Work required:
Could you return all of the entries word for word, minus any pictures?

Data for the task:
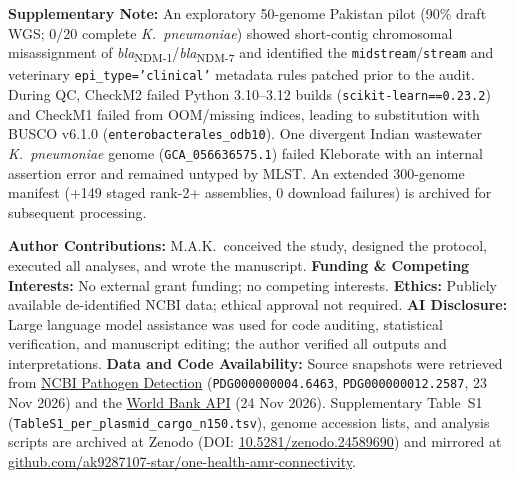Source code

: \documentclass[11pt,a4paper]{article}
\begin{document}
\noindent\textbf{Supplementary Note:} An exploratory 50-genome Pakistan pilot (90\% draft WGS; 0/20 complete \textit{K.~pneumoniae}) showed short-contig chromosomal misassignment of \textit{bla}\textsubscript{NDM-1}/\textit{bla}\textsubscript{NDM-7} and identified the \texttt{midstream}/\texttt{stream} and veterinary \texttt{epi\_type='clinical'} metadata rules patched prior to the audit. During QC, CheckM2 failed Python 3.10--3.12 builds (\texttt{scikit-learn==0.23.2}) and CheckM1 failed from OOM/missing indices, leading to substitution with BUSCO v6.1.0 (\texttt{enterobacterales\_odb10}). One divergent Indian wastewater \textit{K.~pneumoniae} genome (\texttt{GCA\_056636575.1}) failed Kleborate with an internal assertion error and remained untyped by MLST. An extended 300-genome manifest (+149 staged rank-2+ assemblies, 0 download failures) is archived for subsequent processing.

\noindent\textbf{Author Contributions:} M.A.K.\ conceived the study, designed the protocol, executed all analyses, and wrote the manuscript. \textbf{Funding \& Competing Interests:} No external grant funding; no competing interests. \textbf{Ethics:} Publicly available de-identified NCBI data; ethical approval not required. \textbf{AI Disclosure:} Large language model assistance was used for code auditing, statistical verification, and manuscript editing; the author verified all outputs and interpretations. \textbf{Data and Code Availability:} Source snapshots were retrieved from \href{https://www.ncbi.nlm.nih.gov/pathogens/docs/isolates_gcp}{NCBI Pathogen Detection} (\texttt{PDG000000004.6463}, \texttt{PDG000000012.2587}, 23 Nov 2026) and the \href{https://api.worldbank.org/v2/country/all?format=json&per_page=300}{World Bank API} (24 Nov 2026). Supplementary Table~S1 (\texttt{TableS1\_per\_plasmid\_cargo\_n150.tsv}), genome accession lists, and analysis scripts are archived at Zenodo (DOI: \href{https://doi.org/10.5281/zenodo.24589690}{10.5281/zenodo.24589690}) and mirrored at \href{https://github.com/ak9287107-star/one-health-amr-connectivity}{github.com/ak9287107-star/one-health-amr-connectivity}.



\end{document}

Response:
Source code

: \documentclass[11pt,a4paper]{article}
\begin{document}
\noindent\textbf{Supplementary Note:} An exploratory 50-genome Pakistan pilot (90\% draft WGS; 0/20 complete \textit{K.~pneumoniae}) showed short-contig chromosomal misassignment of \textit{bla}\textsubscript{NDM-1}/\textit{bla}\textsubscript{NDM-7} and identified the \texttt{midstream}/\texttt{stream} and veterinary \texttt{epi\_type='clinical'} metadata rules patched prior to the audit. During QC, CheckM2 failed Python 3.10--3.12 builds (\texttt{scikit-learn==0.23.2}) and CheckM1 failed from OOM/missing indices, leading to substitution with BUSCO v6.1.0 (\texttt{enterobacterales\_odb10}). One divergent Indian wastewater \textit{K.~pneumoniae} genome (\texttt{GCA\_056636575.1}) failed Kleborate with an internal assertion error and remained untyped by MLST. An extended 300-genome manifest (+149 staged rank-2+ assemblies, 0 download failures) is archived for subsequent processing.

\noindent\textbf{Author Contributions:} M.A.K.\ conceived the study, designed the protocol, executed all analyses, and wrote the manuscript. \textbf{Funding \& Competing Interests:} No external grant funding; no competing interests. \textbf{Ethics:} Publicly available de-identified NCBI data; ethical approval not required. \textbf{AI Disclosure:} Large language model assistance was used for code auditing, statistical verification, and manuscript editing; the author verified all outputs and interpretations. \textbf{Data and Code Availability:} Source snapshots were retrieved from \href{https://www.ncbi.nlm.nih.gov/pathogens/docs/isolates_gcp}{NCBI Pathogen Detection} (\texttt{PDG000000004.6463}, \texttt{PDG000000012.2587}, 23 Nov 2026) and the \href{https://api.worldbank.org/v2/country/all?format=json&per_page=300}{World Bank API} (24 Nov 2026). Supplementary Table~S1 (\texttt{TableS1\_per\_plasmid\_cargo\_n150.tsv}), genome accession lists, and analysis scripts are archived at Zenodo (DOI: \href{https://doi.org/10.5281/zenodo.24589690}{10.5281/zenodo.24589690}) and mirrored at \href{https://github.com/ak9287107-star/one-health-amr-connectivity}{github.com/ak9287107-star/one-health-amr-connectivity}.



\end{document}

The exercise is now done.